___ THE DATA ___

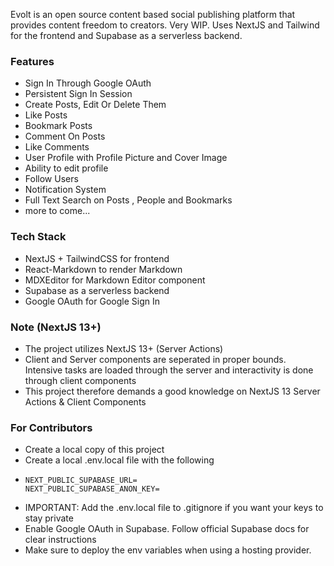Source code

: Evolt is an open source content based social publishing platform that provides content freedom to creators. Very WIP. Uses NextJS and Tailwind for the frontend and Supabase as a serverless backend.

### Features

- Sign In Through Google OAuth
- Persistent Sign In Session
- Create Posts, Edit Or Delete Them
- Like Posts
- Bookmark Posts
- Comment On Posts
- Like Comments
- User Profile with Profile Picture and Cover Image
- Ability to edit profile
- Follow Users
- Notification System
- Full Text Search on Posts , People and Bookmarks
- more to come...

### Tech Stack

- NextJS + TailwindCSS for frontend
- React-Markdown to render Markdown
- MDXEditor for Markdown Editor component
- Supabase as a serverless backend
- Google OAuth for Google Sign In

### Note (NextJS 13+)

- The project utilizes NextJS 13+ (Server Actions)
- Client and Server components are seperated in proper bounds. Intensive tasks are loaded through the server and interactivity is done through client components
- This project therefore demands a good knowledge on NextJS 13 Server Actions & Client Components

### For Contributors

- Create a local copy of this project
- Create a local .env.local file with the following
- ```
  NEXT_PUBLIC_SUPABASE_URL=
  NEXT_PUBLIC_SUPABASE_ANON_KEY=
  ```
- IMPORTANT: Add the .env.local file to .gitignore if you want your keys to stay private
- Enable Google OAuth in Supabase. Follow official Supabase docs for clear instructions
- Make sure to deploy the env variables when using a hosting provider.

___

__YOUR OBJECTIVE__: Take the entries above and return only the lines from the one with "### Note (NextJS 13+)" to the one with "- Enable Google", both included, unchanged.

__YOUR SOLUTION__:
### Note (NextJS 13+)

- The project utilizes NextJS 13+ (Server Actions)
- Client and Server components are seperated in proper bounds. Intensive tasks are loaded through the server and interactivity is done through client components
- This project therefore demands a good knowledge on NextJS 13 Server Actions & Client Components

### For Contributors

- Create a local copy of this project
- Create a local .env.local file with the following
- ```
  NEXT_PUBLIC_SUPABASE_URL=
  NEXT_PUBLIC_SUPABASE_ANON_KEY=
  ```
- IMPORTANT: Add the .env.local file to .gitignore if you want your keys to stay private
- Enable Google OAuth in Supabase. Follow official Supabase docs for clear instructions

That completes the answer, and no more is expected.